Soy el océano atlántico, que es el más joven del mundo, cuando me levanto de buena mañana con el cuerpo por soliviantar, antes de darme de morros con este lugar tan pequeño y tan legislado, tan podrido de vosotros y tan falto de imaginación. Este mundo huele un poco a bleidraner, que es el olor conjunto de las familias de siete países. Huele a clavo y azafrán y a exceso de imaginería. No sé si lo sabéis, pero vuestra ciencia-ficción huele a curry. Muchos problemas veo yo en el futuro, mucha trampa en el porvenir. Así que no hay prisa.
Amanezco tranquilo y empezaré a reconocerme más tarde, ya próximo el mediodía, iré recordando quién soy cuando a lo largo de la jornada me vaya viendo venir en el ir rehuyendo televisores, prensa del día, redes sociales y otros infiernillos que harían de mí una triste figura atrapada en anhelos de insecto. En realidad vivo un día de no desear ninguna cosa, no muy pleno pero cómodo en mí, algo narcotizado porque afuera está nevando. Por la tarde intento mirar una película de la que me piden crítica, reseña crítica, no sé qué, pero todo me lleva a conciliar un sueño terroso, muy bien hilado con la vigilia, que retengo brevemente, el tiempo de integrarlo en el texto y evaluar con estrellitas. La película está bien, quita los problemas, pero es mejor el sueño que invoca en mí. Como sea, este trabajo de razonar someramente el trabajo de otros me parece un ejercicio psicopático, petulante y demasiado simple, que llega a resultarme humillante cuando el otro no es superlativo o mi conexión con él natural, cosa que no ocurre casi nunca. Me siento necio en esta tarea.

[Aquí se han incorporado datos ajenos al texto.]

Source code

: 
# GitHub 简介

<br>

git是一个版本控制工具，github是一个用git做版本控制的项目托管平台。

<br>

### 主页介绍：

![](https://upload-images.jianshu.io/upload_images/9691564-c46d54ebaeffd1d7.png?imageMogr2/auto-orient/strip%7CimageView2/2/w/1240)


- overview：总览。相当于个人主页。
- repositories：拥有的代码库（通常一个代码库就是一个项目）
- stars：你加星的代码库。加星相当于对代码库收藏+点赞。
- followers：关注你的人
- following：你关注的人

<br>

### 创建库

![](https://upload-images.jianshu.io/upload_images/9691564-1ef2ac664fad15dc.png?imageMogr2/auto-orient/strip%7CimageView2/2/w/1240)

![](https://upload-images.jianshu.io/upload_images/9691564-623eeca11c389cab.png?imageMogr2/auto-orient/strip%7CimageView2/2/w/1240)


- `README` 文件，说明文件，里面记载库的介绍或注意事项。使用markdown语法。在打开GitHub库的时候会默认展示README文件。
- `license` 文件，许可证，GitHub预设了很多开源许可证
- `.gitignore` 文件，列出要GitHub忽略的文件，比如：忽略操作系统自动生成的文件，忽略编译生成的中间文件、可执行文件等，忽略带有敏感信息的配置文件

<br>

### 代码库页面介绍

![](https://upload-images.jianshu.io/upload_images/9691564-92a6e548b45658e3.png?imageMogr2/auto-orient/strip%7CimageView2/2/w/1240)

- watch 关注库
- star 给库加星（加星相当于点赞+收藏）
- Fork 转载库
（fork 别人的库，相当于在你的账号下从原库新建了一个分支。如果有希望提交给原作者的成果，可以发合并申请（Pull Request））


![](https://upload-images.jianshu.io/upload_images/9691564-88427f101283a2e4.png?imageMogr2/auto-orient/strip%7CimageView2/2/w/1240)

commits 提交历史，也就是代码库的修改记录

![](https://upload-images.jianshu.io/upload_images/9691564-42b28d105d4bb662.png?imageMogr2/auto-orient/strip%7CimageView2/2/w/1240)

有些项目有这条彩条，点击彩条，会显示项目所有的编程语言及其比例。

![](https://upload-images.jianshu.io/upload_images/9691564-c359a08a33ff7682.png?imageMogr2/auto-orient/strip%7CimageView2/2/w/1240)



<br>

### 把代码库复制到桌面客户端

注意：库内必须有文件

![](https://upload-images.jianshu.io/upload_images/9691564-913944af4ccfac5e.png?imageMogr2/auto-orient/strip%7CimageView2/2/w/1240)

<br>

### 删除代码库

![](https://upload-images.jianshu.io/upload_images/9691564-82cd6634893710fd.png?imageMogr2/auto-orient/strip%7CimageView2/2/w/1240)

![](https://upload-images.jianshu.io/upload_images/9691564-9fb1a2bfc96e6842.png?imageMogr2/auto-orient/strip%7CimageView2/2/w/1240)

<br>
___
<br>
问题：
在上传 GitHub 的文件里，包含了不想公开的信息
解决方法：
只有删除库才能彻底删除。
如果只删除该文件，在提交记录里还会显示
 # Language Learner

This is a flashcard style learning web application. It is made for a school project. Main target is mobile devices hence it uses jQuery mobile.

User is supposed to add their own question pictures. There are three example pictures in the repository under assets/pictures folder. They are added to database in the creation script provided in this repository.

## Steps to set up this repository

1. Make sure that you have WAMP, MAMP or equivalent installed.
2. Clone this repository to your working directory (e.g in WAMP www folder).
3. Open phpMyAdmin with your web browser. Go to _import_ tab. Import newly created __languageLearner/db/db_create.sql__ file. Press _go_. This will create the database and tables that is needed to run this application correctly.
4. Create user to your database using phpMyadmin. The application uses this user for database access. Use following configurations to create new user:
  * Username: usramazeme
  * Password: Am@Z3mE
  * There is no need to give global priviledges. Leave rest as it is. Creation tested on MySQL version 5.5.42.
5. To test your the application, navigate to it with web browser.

Me recuerdo, hace tiempo, delante de unos cuadros de Clovis Trouille, momento que para mí no fue poca cosa pues se trató de dialogar brevemente con un siglo atrás, con un hombre de un siglo atrás, libre por tanto de las servidumbres y la mediocridad de mi tiempo. Un hombre manejándose entre los útiles de su actualidad, que para mí son ya herramientas de tiempos mejores porque desde la perspectiva pueden explicarse en su totalidad y carecen de las impertinencias que tejen y marean mis días actuales. En realidad fueron tiempos tan estimulantes y tan poco como éstos de hoy, los del pintor, pero desde aquí suponen otro lugar, un allá sólo accesible por memoria y evocación, un paraíso perdido. A Clovis Trouille, más que imaginarlo, creo recordarle. Recuerdo lo mucho que llegué a reír con él, sin dios ni amo que nos coartase, algunas noches, antes de que el tiempo y el azar me posibilitaran atender cinco de sus obras: Religiosa italiana fumando un cigarrillo, El mago, El barco ebrio, Mis funerales y Mi tumba. No voy a escribir los títulos en francés porque eso me emparentaría con aquella tropa indefinida de bobos catalanes que trufaban sus textos de galicismos y me expulsaban, cuando era un lector joven —e incluso pequeño—, de sus comunicaciones, que a mí me interesaban como a un nicolás inquieto, de puntillas junto a la mesa, sólo por unos instantes. Qué asco me daban aquellos pamplinas sin oficio ni beneficio, putos escritores de mierda. Clovis Trouille, en cambio, restaurador de maniquíes entre semana y en domingo pintor enfermo de blasfemia y colores (que siguen escandalosamente vivos en sus lienzos), nunca encaró su arte como otra cosa que como revuelta íntima, que es algo mucho más útil que la dichosa y vulgar revolución. La pintura de Trouille, jamás prostituida, canta a la muerte con símbolos clásicos, murciélagos, cráneos, elementos de vanitas que exaltan la defunción con la alegría de la vida desbordándose, como hicieran otros macabros que tuvieron el talento para tratar la brevedad de los hombres desde la carcajada liberadora del erotismo, sabiendo que a la muerte hay que contestarle con la vida, como así decía la gata sobre el tejado de zinc caliente.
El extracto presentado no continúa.